Regarding RADARSAT-2 and ATK, you mentioned that you will implement and adhere to the contractual requirements that already exist. Of course, it was noted, too, even in the press release...and I believe Mr. Brison made a comment about what the intentions were when this satellite was launched--namely, to ensure the continuity of data services for government departments and a growing number of commercial clients in more than 60 countries worldwide.

Will that data still be in the hands of Canadians to sell and do what they want with to 60 countries worldwide?

12:40 p.m.

Senior Vice-President, President, ATK Space Systems, Alliant Techsystems Inc.

Carl Marchetto

Absolutely; and I hope the number goes to 80.

12:40 p.m.

Conservative

Art Hanger Conservative Calgary Northeast, AB

Just quickly, going back to the contractual requirements, can the U.S. government override these requirements, to your knowledge, even if your intentions are the best?

12:40 p.m.

Senior Vice-President, President, ATK Space Systems, Alliant Techsystems Inc.

Carl Marchetto

To my knowledge, no.

12:40 p.m.

Conservative

The Chair Conservative James Rajotte

Thank you, Mr. Hanger.

We'll go to Ms. Nash, please.

12:40 p.m.

NDP

Peggy Nash NDP Parkdale—High Park, ON

Thank you.

Welcome to the witnesses.

Mr. Marchetto, you said earlier, in reassuring us, that MDA, or the Canadian operation, would still manage and operate the technology it has here. But isn't it true that the ownership of the technology would be in the U.S.?

12:45 p.m.

Senior Vice-President, President, ATK Space Systems, Alliant Techsystems Inc.

Carl Marchetto

The ownership of the technology would reside in a corporation in the U.S. The location of that technology and its development will be here, local.

12:45 p.m.

NDP

Peggy Nash NDP Parkdale—High Park, ON

Okay. So once the technology is owned in the U.S., surely then you have to agree that the Land Remote Sensing Policy Act does come into play, whether the operations of the technology are domestic or outside of the U.S.

12:45 p.m.

Senior Vice-President, President, ATK Space Systems, Alliant Techsystems Inc.

Carl Marchetto

Again, I will leave it up to the legal folks to drive this. My understanding is that we have an obligation to meet all of the commitments that are currently agreed to.
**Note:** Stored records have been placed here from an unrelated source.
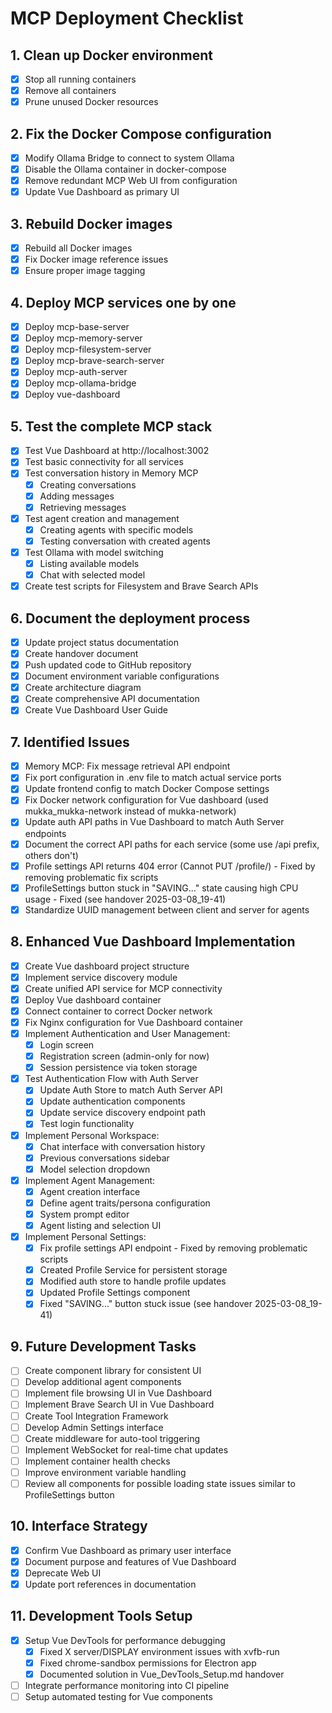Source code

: # MCP Deployment Checklist

## 1. Clean up Docker environment
- [x] Stop all running containers
- [x] Remove all containers
- [x] Prune unused Docker resources

## 2. Fix the Docker Compose configuration
- [x] Modify Ollama Bridge to connect to system Ollama
- [x] Disable the Ollama container in docker-compose
- [x] Remove redundant MCP Web UI from configuration
- [x] Update Vue Dashboard as primary UI

## 3. Rebuild Docker images
- [x] Rebuild all Docker images
- [x] Fix Docker image reference issues
- [x] Ensure proper image tagging

## 4. Deploy MCP services one by one
- [x] Deploy mcp-base-server
- [x] Deploy mcp-memory-server
- [x] Deploy mcp-filesystem-server
- [x] Deploy mcp-brave-search-server
- [x] Deploy mcp-auth-server
- [x] Deploy mcp-ollama-bridge
- [x] Deploy vue-dashboard

## 5. Test the complete MCP stack
- [x] Test Vue Dashboard at http://localhost:3002
- [x] Test basic connectivity for all services
- [x] Test conversation history in Memory MCP
  - [x] Creating conversations
  - [x] Adding messages
  - [x] Retrieving messages
- [x] Test agent creation and management
  - [x] Creating agents with specific models
  - [x] Testing conversation with created agents
- [x] Test Ollama with model switching
  - [x] Listing available models
  - [x] Chat with selected model
- [x] Create test scripts for Filesystem and Brave Search APIs

## 6. Document the deployment process
- [x] Update project status documentation
- [x] Create handover document
- [x] Push updated code to GitHub repository
- [x] Document environment variable configurations
- [x] Create architecture diagram
- [x] Create comprehensive API documentation
- [x] Create Vue Dashboard User Guide

## 7. Identified Issues
- [x] Memory MCP: Fix message retrieval API endpoint
- [x] Fix port configuration in .env file to match actual service ports
- [x] Update frontend config to match Docker Compose settings
- [x] Fix Docker network configuration for Vue dashboard (used mukka_mukka-network instead of mukka-network)
- [x] Update auth API paths in Vue Dashboard to match Auth Server endpoints
- [x] Document the correct API paths for each service (some use /api prefix, others don't)
- [x] Profile settings API returns 404 error (Cannot PUT /profile/) - Fixed by removing problematic fix scripts
- [x] ProfileSettings button stuck in "SAVING..." state causing high CPU usage - Fixed (see handover 2025-03-08_19-41)
- [x] Standardize UUID management between client and server for agents

## 8. Enhanced Vue Dashboard Implementation
- [x] Create Vue dashboard project structure
- [x] Implement service discovery module
- [x] Create unified API service for MCP connectivity
- [x] Deploy Vue dashboard container
- [x] Connect container to correct Docker network
- [x] Fix Nginx configuration for Vue Dashboard container
- [x] Implement Authentication and User Management:
  - [x] Login screen
  - [x] Registration screen (admin-only for now)
  - [x] Session persistence via token storage
- [x] Test Authentication Flow with Auth Server
  - [x] Update Auth Store to match Auth Server API
  - [x] Update authentication components
  - [x] Update service discovery endpoint path
  - [x] Test login functionality
- [x] Implement Personal Workspace:
  - [x] Chat interface with conversation history
  - [x] Previous conversations sidebar
  - [x] Model selection dropdown
- [x] Implement Agent Management:
  - [x] Agent creation interface
  - [x] Define agent traits/persona configuration
  - [x] System prompt editor
  - [x] Agent listing and selection UI
- [x] Implement Personal Settings:
  - [x] Fix profile settings API endpoint - Fixed by removing problematic scripts
  - [x] Created Profile Service for persistent storage
  - [x] Modified auth store to handle profile updates
  - [x] Updated Profile Settings component
  - [x] Fixed "SAVING..." button stuck issue (see handover 2025-03-08_19-41)

## 9. Future Development Tasks
- [ ] Create component library for consistent UI
- [ ] Develop additional agent components
- [ ] Implement file browsing UI in Vue Dashboard
- [ ] Implement Brave Search UI in Vue Dashboard
- [ ] Create Tool Integration Framework
- [ ] Develop Admin Settings interface
- [ ] Create middleware for auto-tool triggering
- [ ] Implement WebSocket for real-time chat updates
- [ ] Implement container health checks
- [ ] Improve environment variable handling
- [ ] Review all components for possible loading state issues similar to ProfileSettings button

## 10. Interface Strategy
- [x] Confirm Vue Dashboard as primary user interface
- [x] Document purpose and features of Vue Dashboard
- [x] Deprecate Web UI
- [x] Update port references in documentation

## 11. Development Tools Setup
- [x] Setup Vue DevTools for performance debugging
  - [x] Fixed X server/DISPLAY environment issues with xvfb-run
  - [x] Fixed chrome-sandbox permissions for Electron app
  - [x] Documented solution in Vue_DevTools_Setup.md handover
- [ ] Integrate performance monitoring into CI pipeline
- [ ] Setup automated testing for Vue components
We will abide by those, and I see no change.

12:45 p.m.

Senior Vice-President, Washington Operations, Alliant Techsystems Inc.

Steven Cortese

I might add that the ownership by ATK of the Canadian subsidiary in no way relieves us of working through Canada's intellectual property export licensing. The mere fact of U.S. ownership in no way changes the process by which MDA, now as an independent company, or as a subsidiary of ATK, would move to take products or technology outside of Canada.

12:45 p.m.

NDP

Peggy Nash NDP Parkdale—High Park, ON

But you would agree that the U.S. law would apply.

12:45 p.m.

Senior Vice-President, Washington Operations, Alliant Techsystems Inc.

Steven Cortese

U.S. and Canadian laws would both apply to the application of technologies that would move across the border between either of our countries.

12:45 p.m.

NDP

Peggy Nash NDP Parkdale—High Park, ON

Thank you.

I want to go back to something that Mr. Brison raised with regard to recent comments, in February of this year, by John Shroyer, the CFO of Alliant Techsystems, who said the following: “the key for us is to be able to move that technology, transfer that technology into the ATK U.S. space and go after what we believe is a very significant growing U.S. classified market”.

My question is, who will do that work? Obviously Canadians cannot do classified U.S. work.